Roasted Fig And Walnut Tart
My mother believed in the medicinal benefits of eating figs. She often purchased Fig Newtons at the A and P Store. I grew up liking the bar cookies. On one of my first trips to Milano, our son-in-law Silvano treated me to fresh figs and prosciutto. That was a delightful treat. As you can tell I do enjoy figs. Several years ago, I read a book written by a distant cousin on the genealogy of my paternal grandfather's lineage. One of my granddad's great aunts was a cook for Queen Victoria as the family originated in London. I have wondered what capacity she served. Was she the pastry chef who prepared the Queen's High Tea with sandwiches and crumpets?

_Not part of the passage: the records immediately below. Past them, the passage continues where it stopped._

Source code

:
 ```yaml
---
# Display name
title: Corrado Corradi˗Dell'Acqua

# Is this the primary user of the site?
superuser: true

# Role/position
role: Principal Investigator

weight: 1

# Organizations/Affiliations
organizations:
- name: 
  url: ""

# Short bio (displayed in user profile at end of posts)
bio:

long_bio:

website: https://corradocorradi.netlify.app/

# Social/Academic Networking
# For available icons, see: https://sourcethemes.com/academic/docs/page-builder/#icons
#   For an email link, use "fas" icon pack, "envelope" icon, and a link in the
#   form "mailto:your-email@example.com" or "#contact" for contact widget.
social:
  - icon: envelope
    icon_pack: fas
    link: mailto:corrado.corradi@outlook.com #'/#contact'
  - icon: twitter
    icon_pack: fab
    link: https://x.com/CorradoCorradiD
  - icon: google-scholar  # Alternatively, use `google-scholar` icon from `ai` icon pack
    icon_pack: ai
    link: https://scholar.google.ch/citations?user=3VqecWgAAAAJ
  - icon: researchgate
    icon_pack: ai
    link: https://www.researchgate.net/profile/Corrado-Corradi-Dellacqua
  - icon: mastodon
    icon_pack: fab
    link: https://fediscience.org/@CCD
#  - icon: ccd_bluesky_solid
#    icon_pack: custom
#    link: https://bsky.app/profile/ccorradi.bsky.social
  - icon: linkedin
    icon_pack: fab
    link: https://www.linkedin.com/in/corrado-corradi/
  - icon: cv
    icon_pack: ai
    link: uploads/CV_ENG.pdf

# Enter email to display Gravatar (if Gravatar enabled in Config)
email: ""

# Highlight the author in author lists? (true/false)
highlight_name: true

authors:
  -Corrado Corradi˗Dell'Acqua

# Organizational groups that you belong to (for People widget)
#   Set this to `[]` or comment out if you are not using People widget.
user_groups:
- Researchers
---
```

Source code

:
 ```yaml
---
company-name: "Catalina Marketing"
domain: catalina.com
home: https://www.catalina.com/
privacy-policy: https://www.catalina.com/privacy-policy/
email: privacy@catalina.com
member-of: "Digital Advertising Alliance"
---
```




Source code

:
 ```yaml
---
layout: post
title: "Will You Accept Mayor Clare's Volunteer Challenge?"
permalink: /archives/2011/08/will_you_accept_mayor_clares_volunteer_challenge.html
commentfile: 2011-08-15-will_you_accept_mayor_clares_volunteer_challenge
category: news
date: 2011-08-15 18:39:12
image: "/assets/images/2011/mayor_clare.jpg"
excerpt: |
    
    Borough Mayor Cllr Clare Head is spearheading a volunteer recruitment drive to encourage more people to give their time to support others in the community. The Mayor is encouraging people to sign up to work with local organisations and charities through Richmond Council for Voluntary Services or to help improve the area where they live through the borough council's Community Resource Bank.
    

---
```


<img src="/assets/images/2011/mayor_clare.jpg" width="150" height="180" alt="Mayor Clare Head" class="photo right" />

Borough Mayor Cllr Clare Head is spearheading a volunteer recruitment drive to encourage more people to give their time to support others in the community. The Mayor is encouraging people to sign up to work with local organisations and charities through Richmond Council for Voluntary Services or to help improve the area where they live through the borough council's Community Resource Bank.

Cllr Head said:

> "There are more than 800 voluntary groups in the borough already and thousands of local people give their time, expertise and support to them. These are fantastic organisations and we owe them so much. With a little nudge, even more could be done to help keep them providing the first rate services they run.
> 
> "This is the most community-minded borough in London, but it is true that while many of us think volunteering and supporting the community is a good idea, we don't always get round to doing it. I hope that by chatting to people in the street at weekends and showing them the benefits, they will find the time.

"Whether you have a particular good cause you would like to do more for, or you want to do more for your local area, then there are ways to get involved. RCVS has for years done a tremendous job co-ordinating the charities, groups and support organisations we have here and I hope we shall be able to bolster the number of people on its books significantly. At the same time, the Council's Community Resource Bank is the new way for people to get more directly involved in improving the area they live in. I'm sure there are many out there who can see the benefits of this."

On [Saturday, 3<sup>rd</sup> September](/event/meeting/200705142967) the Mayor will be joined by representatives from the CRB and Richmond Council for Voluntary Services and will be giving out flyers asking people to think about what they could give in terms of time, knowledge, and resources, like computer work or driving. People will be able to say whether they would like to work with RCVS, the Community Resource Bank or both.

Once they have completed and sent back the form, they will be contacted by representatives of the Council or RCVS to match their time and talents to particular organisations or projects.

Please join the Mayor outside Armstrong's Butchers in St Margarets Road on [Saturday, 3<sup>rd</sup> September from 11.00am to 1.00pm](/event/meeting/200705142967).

The author wrote the family had the queen's recipe for the either Plum Pudding or the Figgy Pudding from the kitchen of Queen Victoria. I read this several years ago so I can't recall just which it was. I sometime later telephoned the late author to learn if she knew of anyone who might have that recipe. The author was 94 at that time and in a Nursing Home living in the assisted living area. She was unable to know if the recipe survived the years and generations. Good try on my part!!! This recipe is as close as I will come to Figgy Pudding. The Mission Fig which is black grows so abundantly here in California? Oh, are they sweet and juicy!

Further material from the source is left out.